Последний, кто знал змеиную молвь — страница 31 из 67

— Что ты несешь? — возмутился я. — Я же знаю, что говорил со змеей точно так же, как сейчас разговариваю с тобой.

— Это невозможно! — возвестил Йоханнес, и лицо его стало жестким. — Змеи не разговаривают! Тебе просто показалось! Ты должен уйти из лесу, там царит дьявол, он смущает тебя, заставляет видеть и слышать то, чего нет. Перебирайся в деревню, прими крещение, начни ходить в церковь, и вскоре ты поймешь, что змеиные заклятья — бред!

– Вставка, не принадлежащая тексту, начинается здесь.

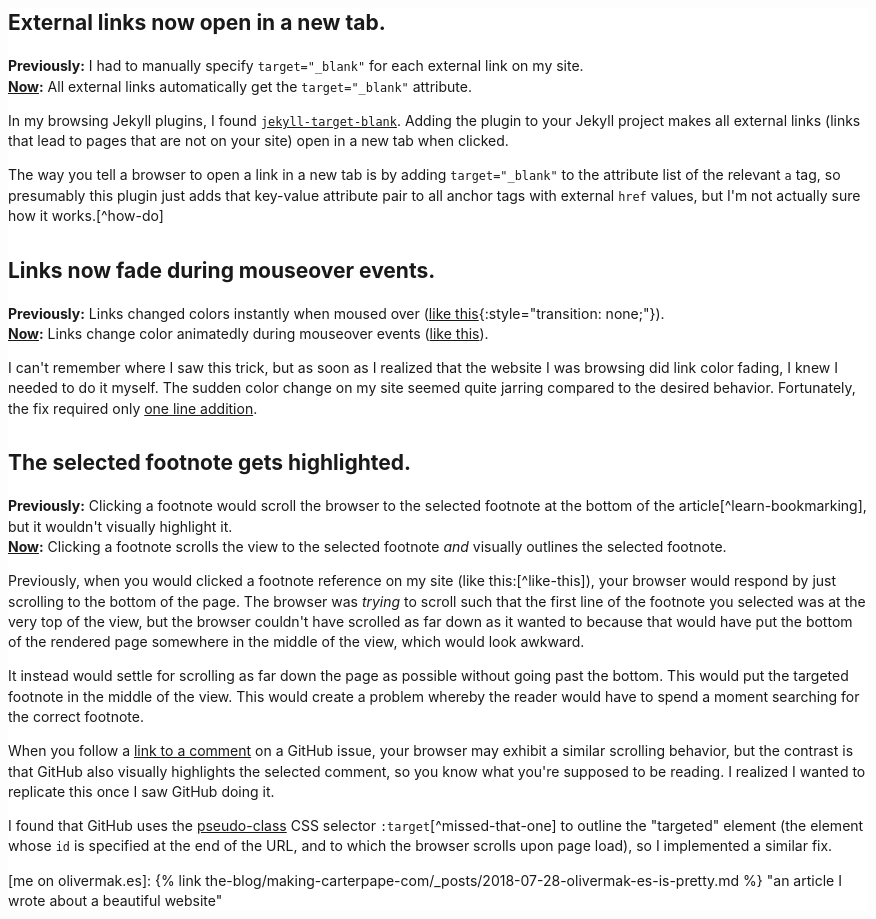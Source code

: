 
## External links now open in a new tab.

**Previously:** I had to manually specify `target="_blank"` for each external link on my site.  
**[Now][GitHub: external links]:** All external links automatically get the `target="_blank"` attribute.

In my browsing Jekyll plugins, I found [`jekyll-target-blank`]. Adding the plugin to your Jekyll project makes all external links (links that lead to pages that are not on your site) open in a new tab when clicked.

The way you tell a browser to open a link in a new tab is by adding `target="_blank"` to the attribute list of the relevant `a` tag, so presumably this plugin just adds that key-value attribute pair to all anchor tags with external `href` values, but I'm not actually sure how it works.[^how-do]


## Links now fade during mouseover events.

**Previously:** Links changed colors instantly when moused over ([like this](#){:style="transition: none;"}).  
**[Now][GitHub: link fading]:** Links change color animatedly during mouseover events ([like this](#)).

I can't remember where I saw this trick, but as soon as I realized that the website I was browsing did link color fading, I knew I needed to do it myself. The sudden color change on my site seemed quite jarring compared to the desired behavior. Fortunately, the fix required only [one line addition][GitHub: link fading].


## The selected footnote gets highlighted.

**Previously:** Clicking a footnote would scroll the browser to the selected footnote at the bottom of the article[^learn-bookmarking], but it wouldn't visually highlight it.  
**[Now][GitHub: footnote highlighting]:** Clicking a footnote scrolls the view to the selected footnote *and* visually outlines the selected footnote.

Previously, when you would clicked a footnote reference on my site (like this:[^like-this]), your browser would respond by just scrolling to the bottom of the page. The browser was *trying* to scroll such that the first line of the footnote you selected was at the very top of the view, but the browser couldn't have scrolled as far down as it wanted to because that would have put the bottom of the rendered page somewhere in the middle of the view, which would look awkward.

It instead would settle for scrolling as far down the page as possible without going past the bottom. This would put the targeted footnote in the middle of the view. This would create a problem whereby the reader would have to spend a moment searching for the correct footnote. 

When you follow a [link to a comment][a GitHub comment] on a GitHub issue, your browser may exhibit a similar scrolling behavior, but the contrast is that GitHub also visually highlights the selected comment, so you know what you're supposed to be reading. I realized I wanted to replicate this once I saw GitHub doing it.

I found that GitHub uses the [pseudo-class] CSS selector `:target`[^missed-that-one] to outline the "targeted" element (the element whose `id` is specified at the end of the URL, and to which the browser scrolls upon page load), so I implemented a similar fix.


[`jekyll-references`]: https://github.com/olov/jekyll-references "a Jekyll plugin that allows you to create global Markdown link references"
[`jekyll-target-blank`]: https://github.com/keithmifsud/jekyll-target-blank "a Jekyll plugin that makes external links open in a new tab"
[a GitHub comment]: https://github.com/gettalong/kramdown/pull/167#issuecomment-67556623 "note the blue border that is added to the comment at this link"
[GitHub: block quote styling]: https://github.com/CarterPape/CarterPape.github.io/commit/28dfa1b5d5d6c36039c26ddc71fae82a88f7535e "the commit containing the changes I made to block quote styling"
[GitHub: external links]: https://github.com/CarterPape/CarterPape.github.io/commit/0220c7fa5b52db750cdf73b86ed16bc6537d6734 "the commit on GitHub that adds the external link plugin I used for this change"
[GitHub: figure element]: https://github.com/CarterPape/CarterPape.github.io/commit/a694b11f7aa468db1ba7f66e14e7ec111d008edb "the commit on GitHub containing a new Jekyll include file I am using in my posts"
[GitHub: footnote backlink]: https://github.com/CarterPape/CarterPape.github.io/commit/8bc9eccb2f6a0c65de97720bd302d6618eed9594#diff-aeb42283af8ef8e9da40ededd3ae2ab2R38 "the diff on GitHub that created the footnote backlink symbol change"
[GitHub: footnote highlighting]: https://github.com/CarterPape/CarterPape.github.io/commit/fb2cce409d1ccce866d586826a4e92572fb6c4c0 "the commit on GitHub that created footnote highlighting"
[GitHub: link fading]: https://github.com/CarterPape/CarterPape.github.io/commit/8bc9eccb2f6a0c65de97720bd302d6618eed9594#diff-b3d05ca4cdcb64807acb71a9a9242186R75 "the diff on GitHub that adds link fading"
[Github: rounded corners]: https://github.com/CarterPape/CarterPape.github.io/commit/8bc9eccb2f6a0c65de97720bd302d6618eed9594#diff-6758c1b8821482430af37822790a26ceR6 "the diff on GitHub that created the rounded corners"
[Gruber on footnotes]: https://daringfireball.net/2005/07/footnotes "John Gruber talking about adding footnotes to his site"
[olivermak.es]: https://olivermak.es "a beautiful website"
[pseudo-class]: https://developer.mozilla.org/en-US/docs/Web/CSS/Pseudo-classes "the Mozilla foundation's documentation of CSS pseudo-classes"
[me on olivermak.es]: {% link the-blog/making-carterpape-com/_posts/2018-07-28-olivermak-es-is-pretty.md %} "an article I wrote about a beautiful website"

— Не бывать этому! — сказал я, поднимаясь. — Что я — сдурел, что ли? Я же знаю эти заклятья! Послушай!

Я издал долгий шип, я разговаривал с Йоханнесом на лучшей змеиной молви, но он только пялился на меня и упрямо твердил:

— Это всего лишь шип, ничего он не значит! Забудь эти глупости! Вот именно это я и имел в виду, когда говорил, что народ наш всё еще пребывает в детстве! Пора повзрослеть! Пора жить так же, как и остальные! Нет никакой змеиной молви!

— Она есть, и если бы все по-прежнему понимали ее, среди нас не было бы ни одного иноземца! — рассердился я. — Лягва Полярная заглотала бы всех, и на побережье даже костей их не осталось бы!

— Что за детский лепет? Какая еще Лягва Полярная? Никому не совладать с великолепными рыцарями и их мечами! — возвестил Йоханнес.

Я пришел в ярость. Йоханнес несет несусветную чушь, но как мне переубедить его? Где мне взять Лягву Полярную, чтоб заглотала всех этих рыцарей вместе с их мечами? Лягва Полярная спит где-то в тайном логове, и у меня нет ключа найти ее, а разбудить ее все равно не удастся. И даже то, что змеиная молвь существует, мне никак не доказать, ведь в дом Йоханнеса никакую змею не позовешь, это кончится плохо, и даже заведи я разговор с какой-нибудь змеей, Йоханнес все равно услышит лишь непонятное для него шипенье. Мы жили в разных мирах, как две улитки, которым не дано заглянуть под ракушку другой. Я мог сколько угодно утверждать, что змеиные заклятья и Лягва Полярная есть, он-то в это не поверит, потому что в его ракушке место есть только для бога и папы римского.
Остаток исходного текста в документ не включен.